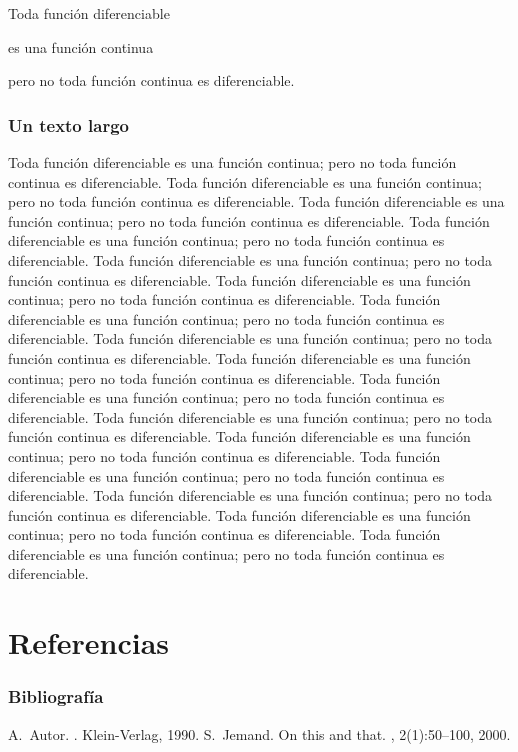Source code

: \documentclass{beamer}
\begin{document}
\begin{frame}
 Toda función diferenciable \pause
 
 es una función continua \pause
 
 pero no toda función continua es diferenciable.
 
\end{frame}
\begin{frame}[allowframebreaks] 
\frametitle{Un texto largo}
 Toda función diferenciable  es una función continua; pero no toda función continua es diferenciable. Toda función diferenciable  es una función continua; pero no toda función continua es diferenciable. \framebreak Toda función diferenciable  es una función continua; pero no toda función continua es diferenciable. Toda función diferenciable  es una función continua; pero no toda función continua es diferenciable. Toda función diferenciable  es una función continua; pero no toda función continua es diferenciable. Toda función diferenciable  es una función continua; pero no toda función continua es diferenciable. Toda función diferenciable  es una función continua; pero no toda función continua es diferenciable.  Toda función diferenciable  es una función continua; pero no toda función continua es diferenciable. Toda función diferenciable  es una función continua; pero no toda función continua es diferenciable. Toda función diferenciable  es una función continua; pero no toda función continua es diferenciable.  Toda función diferenciable  es una función continua; pero no toda función continua es diferenciable. Toda función diferenciable  es una función continua; pero no toda función continua es diferenciable. Toda función diferenciable  es una función continua; pero no toda función continua es diferenciable. Toda función diferenciable  es una función continua; pero no toda función continua es diferenciable.
  Toda función diferenciable  es una función continua; pero no toda función continua es diferenciable. Toda función diferenciable  es una función continua; pero no toda función continua es diferenciable.
  \cite{Autor1990}
\end{frame}
\section{Referencias}

\begin{frame}[allowframebreaks]
  \frametitle{Bibliografía}
  \begin{thebibliography}{10}    
  \beamertemplatebookbibitems
    A.~Autor.
    .
    \newblock Klein-Verlag, 1990.
  \beamertemplatearticlebibitems
    S.~Jemand.
    \newblock On this and that.
    , 2(1):50--100, 2000.
  \end{thebibliography}
\end{frame}
\end{document}
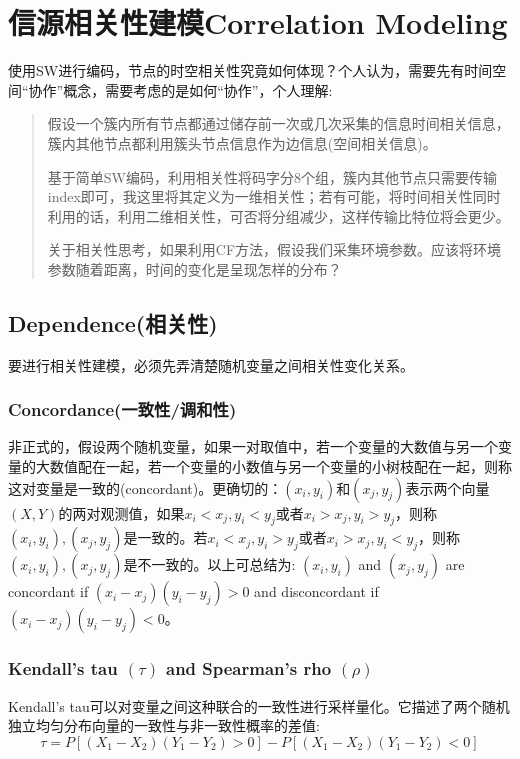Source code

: \section{信源相关性建模Correlation Modeling}
使用SW进行编码，节点的时空相关性究竟如何体现？个人认为，需要先有时间空间``协作''概念，需要考虑的是如何``协作''，个人理解:
\begin{quote}
    假设一个簇内所有节点都通过储存前一次或几次采集的信息时间相关信息，簇内其他节点都利用簇头节点信息作为边信息(空间相关信息)。

    基于简单SW编码\cite{Srisooksai2012}，利用相关性将码字分8个组，簇内其他节点只需要传输index即可，我这里将其定义为一维相关性；若有可能，将时间相关性同时利用的话，利用二维相关性，可否将分组减少，这样传输比特位将会更少。

    关于相关性思考，如果利用CF方法，假设我们采集环境参数。应该将环境参数随着距离，时间的变化是呈现怎样的分布？
\end{quote}

\subsection{Dependence(相关性)}
要进行相关性建模，必须先弄清楚随机变量之间相关性变化关系。
\subsubsection{Concordance(一致性/调和性)}
非正式的，假设两个随机变量，如果一对取值中，若一个变量的大数值与另一个变量的大数值配在一起，若一个变量的小数值与另一个变量的小树枝配在一起，则称这对变量是一致的(concordant)。更确切的：$(x_i,y_i)$和$(x_j,y_j)$表示两个向量$(X,Y)$的两对观测值，如果$x_i<x_j,y_i<y_j$或者$x_i>x_j,y_i>y_j$，则称$(x_i,y_i),(x_j,y_j)$是一致的。若$x_i<x_j,y_i>y_j$或者$x_i>x_j,y_i<y_j$，则称$(x_i,y_i),(x_j,y_j)$是不一致的。以上可总结为:
$(x_i,y_i)$ and $(x_j,y_j)$ are concordant if $(x_i-x_j)(y_i-y_j)>0$ and disconcordant if $(x_i-x_j)(y_i-y_j)<0$。

\subsubsection{Kendall's tau $(\tau)$ and Spearman's rho $(\rho)$}
Kendall's tau可以对变量之间这种联合的一致性进行采样量化。它描述了两个随机独立均匀分布向量的一致性与非一致性概率的差值:
\begin{equation}
    \label{eq-tau}
    \tau = P[(X_1-X_2)(Y_1-Y_2) > 0] - P[(X_1-X_2)(Y_1-Y_2)<0]
\end{equation}

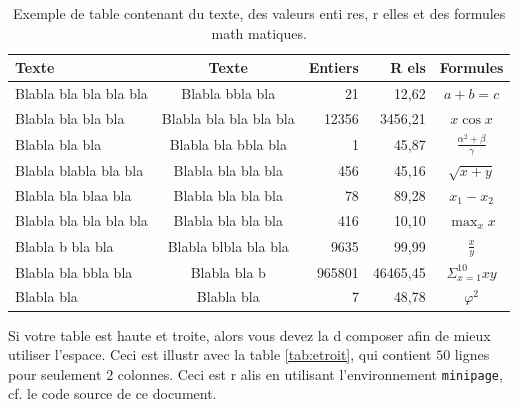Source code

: \documentclass{article}
\begin{document}
\begin{table}[htb]
	\centering
	\begin{tabular}{l c r r c}
		\hline
		\rowcolor{DarkColor} 
		\textbf{Texte} 			& \textbf{Texte}			& \textbf{Entiers}	& \textbf{R els}	& \textbf{Formules}	\\ 
		\hline
		Blabla bla bla bla bla	& Blabla bbla bla			& 21 				& 12,62				& $a+b=c$								\\
		Blabla bla bla bla		& Blabla bla bla bla bla	& 12356 			& 3456,21			& $x\cos{x}$							\\
		Blabla bla bla			& Blabla bla bbla bla		& 1 				& 45,87				& $\frac{\alpha^{2}+\beta}{\gamma}$	\\
		Blabla blabla bla bla	& Blabla bla bla bla		& 456 				& 45,16				& $\sqrt{x+y}$	\\
		Blabla bla blaa bla		& Blabla bla bla bla		& 78 				& 89,28				& $x_{1}-x_{2}$	\\
		Blabla bla bla bla bla	& Blabla bla bla bla		& 416 				& 10,10				& $\max_{x}{x}$	\\
		Blabla b bla bla		& Blabla blbla bla bla		& 9635 				& 99,99				& $\frac{x}{y}$	\\
		Blabla bla bbla bla		& Blabla bla b				& 965801 			& 46465,45			& $\Sigma_{x=1}^{10}{xy}$	\\
		Blabla bla				& Blabla bla				& 7 				& 48,78				& $\varphi^2$	\\
		\hline
	\end{tabular}
	\caption{Exemple de table contenant du texte, des valeurs enti res, r elles et des formules math matiques.}
	\label{tab:exemple}
\end{table}

Si votre table est haute et  troite, alors vous devez la d composer afin de mieux utiliser l'espace. Ceci est illustr  avec la table \ref{tab:etroit}, qui contient $50$ lignes pour seulement $2$ colonnes. Ceci est r alis  en utilisant l'environnement \texttt{minipage}, cf. le code source de ce document.
	
\end{document}
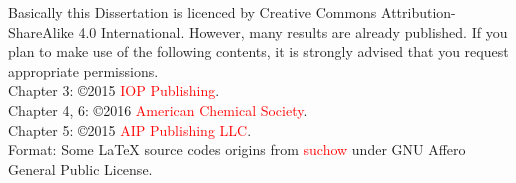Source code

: 
 {\small Basically this Dissertation is licenced by Creative Commons Attribution-ShareAlike 4.0 International. However, many results are already published. If you plan to make use of the following contents, it is strongly advised that you request appropriate permissions.} \\
 Chapter 3: \copyright 2015 \textcolor{Red}{IOP Publishing}. \\
 Chapter 4, 6: \copyright 2016 \textcolor{Red}{American Chemical Society}. \\
 Chapter 5: \copyright 2015 \textcolor{Red}{AIP Publishing LLC}. \\
 Format: Some \LaTeX \xspace source codes origins from \textcolor{Red}{suchow} under GNU Affero General Public License. 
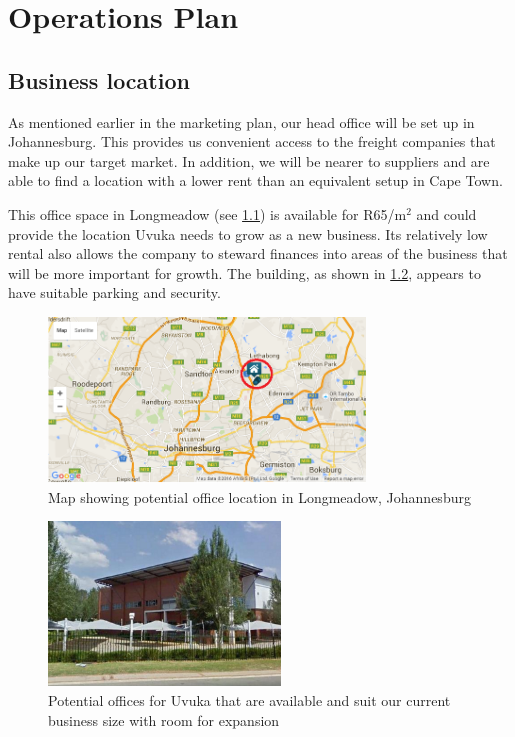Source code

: \newpage

\chapter{Operations Plan}
\section{Business location}
As mentioned earlier in the marketing plan, our head office will be set up in Johannesburg. This provides us convenient access to the freight companies that make up our target market. In addition, we will be nearer to suppliers and are able to find a location with a lower rent than an equivalent setup in Cape Town.

This office space in Longmeadow (see \cref{fig:map}) is available for R65/m$^2$ and could provide the location Uvuka needs to grow as a new business. Its relatively low rental also allows the company to steward finances into areas of the business that will be more important for growth. The building, as shown in \cref{fig:offices}, appears to have suitable parking and security.

\begin{figure}[H]
\centering
\includegraphics[width=0.75\textwidth]{images/offices_map.PNG}
\vskip10pt
\caption[Map showing potential office location in Longmeadow, north of Johannesburg]{Map showing potential office location in Longmeadow, Johannesburg}
\label{fig:map}
\end{figure}

\begin{figure}[H]
\centering
\includegraphics[width=0.55\textwidth]{images/offices_building.PNG}
\vskip10pt
\caption[Potential offices for Uvuka]{Potential offices for Uvuka that are available and suit our current business size with room for expansion}
\label{fig:offices}
\end{figure}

● ● ●

### WORK ORDER
What you return must match the records letter for letter, except that the pictures stay out.

### RESULT FOR THIS TASK
Source code

: \documentclass{beamer}
\begin{document}
\begin{frame}
 Toda función diferenciable \pause
 
 es una función continua \pause
 
 pero no toda función continua es diferenciable.
 
\end{frame}
\begin{frame}[allowframebreaks] 
\frametitle{Un texto largo}
 Toda función diferenciable  es una función continua; pero no toda función continua es diferenciable. Toda función diferenciable  es una función continua; pero no toda función continua es diferenciable. \framebreak Toda función diferenciable  es una función continua; pero no toda función continua es diferenciable. Toda función diferenciable  es una función continua; pero no toda función continua es diferenciable. Toda función diferenciable  es una función continua; pero no toda función continua es diferenciable. Toda función diferenciable  es una función continua; pero no toda función continua es diferenciable. Toda función diferenciable  es una función continua; pero no toda función continua es diferenciable.  Toda función diferenciable  es una función continua; pero no toda función continua es diferenciable. Toda función diferenciable  es una función continua; pero no toda función continua es diferenciable. Toda función diferenciable  es una función continua; pero no toda función continua es diferenciable.  Toda función diferenciable  es una función continua; pero no toda función continua es diferenciable. Toda función diferenciable  es una función continua; pero no toda función continua es diferenciable. Toda función diferenciable  es una función continua; pero no toda función continua es diferenciable. Toda función diferenciable  es una función continua; pero no toda función continua es diferenciable.
  Toda función diferenciable  es una función continua; pero no toda función continua es diferenciable. Toda función diferenciable  es una función continua; pero no toda función continua es diferenciable.
  \cite{Autor1990}
\end{frame}
\section{Referencias}

\begin{frame}[allowframebreaks]
  \frametitle{Bibliografía}
  \begin{thebibliography}{10}    
  \beamertemplatebookbibitems
    A.~Autor.
    .
    \newblock Klein-Verlag, 1990.
  \beamertemplatearticlebibitems
    S.~Jemand.
    \newblock On this and that.
    , 2(1):50--100, 2000.
  \end{thebibliography}
\end{frame}
\end{document}
Source code

: \section{信源相关性建模Correlation Modeling}
使用SW进行编码，节点的时空相关性究竟如何体现？个人认为，需要先有时间空间``协作''概念，需要考虑的是如何``协作''，个人理解:
\begin{quote}
    假设一个簇内所有节点都通过储存前一次或几次采集的信息时间相关信息，簇内其他节点都利用簇头节点信息作为边信息(空间相关信息)。

    基于简单SW编码\cite{Srisooksai2012}，利用相关性将码字分8个组，簇内其他节点只需要传输index即可，我这里将其定义为一维相关性；若有可能，将时间相关性同时利用的话，利用二维相关性，可否将分组减少，这样传输比特位将会更少。

    关于相关性思考，如果利用CF方法，假设我们采集环境参数。应该将环境参数随着距离，时间的变化是呈现怎样的分布？
\end{quote}

\subsection{Dependence(相关性)}
要进行相关性建模，必须先弄清楚随机变量之间相关性变化关系。
\subsubsection{Concordance(一致性/调和性)}
非正式的，假设两个随机变量，如果一对取值中，若一个变量的大数值与另一个变量的大数值配在一起，若一个变量的小数值与另一个变量的小树枝配在一起，则称这对变量是一致的(concordant)。更确切的：$(x_i,y_i)$和$(x_j,y_j)$表示两个向量$(X,Y)$的两对观测值，如果$x_i<x_j,y_i<y_j$或者$x_i>x_j,y_i>y_j$，则称$(x_i,y_i),(x_j,y_j)$是一致的。若$x_i<x_j,y_i>y_j$或者$x_i>x_j,y_i<y_j$，则称$(x_i,y_i),(x_j,y_j)$是不一致的。以上可总结为:
$(x_i,y_i)$ and $(x_j,y_j)$ are concordant if $(x_i-x_j)(y_i-y_j)>0$ and disconcordant if $(x_i-x_j)(y_i-y_j)<0$。

\subsubsection{Kendall's tau $(\tau)$ and Spearman's rho $(\rho)$}
Kendall's tau可以对变量之间这种联合的一致性进行采样量化。它描述了两个随机独立均匀分布向量的一致性与非一致性概率的差值:
\begin{equation}
    \label{eq-tau}
    \tau = P[(X_1-X_2)(Y_1-Y_2) > 0] - P[(X_1-X_2)(Y_1-Y_2)<0]
\end{equation}

Source code

: \documentclass{article}
\begin{document}
\begin{table}[htb]
	\centering
	\begin{tabular}{l c r r c}
		\hline
		\rowcolor{DarkColor} 
		\textbf{Texte} 			& \textbf{Texte}			& \textbf{Entiers}	& \textbf{R els}	& \textbf{Formules}	\\ 
		\hline
		Blabla bla bla bla bla	& Blabla bbla bla			& 21 				& 12,62				& $a+b=c$								\\
		Blabla bla bla bla		& Blabla bla bla bla bla	& 12356 			& 3456,21			& $x\cos{x}$							\\
		Blabla bla bla			& Blabla bla bbla bla		& 1 				& 45,87				& $\frac{\alpha^{2}+\beta}{\gamma}$	\\
		Blabla blabla bla bla	& Blabla bla bla bla		& 456 				& 45,16				& $\sqrt{x+y}$	\\
		Blabla bla blaa bla		& Blabla bla bla bla		& 78 				& 89,28				& $x_{1}-x_{2}$	\\
		Blabla bla bla bla bla	& Blabla bla bla bla		& 416 				& 10,10				& $\max_{x}{x}$	\\
		Blabla b bla bla		& Blabla blbla bla bla		& 9635 				& 99,99				& $\frac{x}{y}$	\\
		Blabla bla bbla bla		& Blabla bla b				& 965801 			& 46465,45			& $\Sigma_{x=1}^{10}{xy}$	\\
		Blabla bla				& Blabla bla				& 7 				& 48,78				& $\varphi^2$	\\
		\hline
	\end{tabular}
	\caption{Exemple de table contenant du texte, des valeurs enti res, r elles et des formules math matiques.}
	\label{tab:exemple}
\end{table}

Si votre table est haute et  troite, alors vous devez la d composer afin de mieux utiliser l'espace. Ceci est illustr  avec la table \ref{tab:etroit}, qui contient $50$ lignes pour seulement $2$ colonnes. Ceci est r alis  en utilisant l'environnement \texttt{minipage}, cf. le code source de ce document.
	
\end{document}
Source code

: 
 {\small Basically this Dissertation is licenced by Creative Commons Attribution-ShareAlike 4.0 International. However, many results are already published. If you plan to make use of the following contents, it is strongly advised that you request appropriate permissions.} \\
 Chapter 3: \copyright 2015 \textcolor{Red}{IOP Publishing}. \\
 Chapter 4, 6: \copyright 2016 \textcolor{Red}{American Chemical Society}. \\
 Chapter 5: \copyright 2015 \textcolor{Red}{AIP Publishing LLC}. \\
 Format: Some \LaTeX \xspace source codes origins from \textcolor{Red}{suchow} under GNU Affero General Public License. 
Source code

: \newpage

\chapter{Operations Plan}
\section{Business location}
As mentioned earlier in the marketing plan, our head office will be set up in Johannesburg. This provides us convenient access to the freight companies that make up our target market. In addition, we will be nearer to suppliers and are able to find a location with a lower rent than an equivalent setup in Cape Town.

This office space in Longmeadow (see \cref{fig:map}) is available for R65/m$^2$ and could provide the location Uvuka needs to grow as a new business. Its relatively low rental also allows the company to steward finances into areas of the business that will be more important for growth. The building, as shown in \cref{fig:offices}, appears to have suitable parking and security.

\begin{figure}[H]
\centering
\includegraphics[width=0.75\textwidth]{images/offices_map.PNG}
\vskip10pt
\caption[Map showing potential office location in Longmeadow, north of Johannesburg]{Map showing potential office location in Longmeadow, Johannesburg}
\label{fig:map}
\end{figure}

\begin{figure}[H]
\centering
\includegraphics[width=0.55\textwidth]{images/offices_building.PNG}
\vskip10pt
\caption[Potential offices for Uvuka]{Potential offices for Uvuka that are available and suit our current business size with room for expansion}
\label{fig:offices}
\end{figure}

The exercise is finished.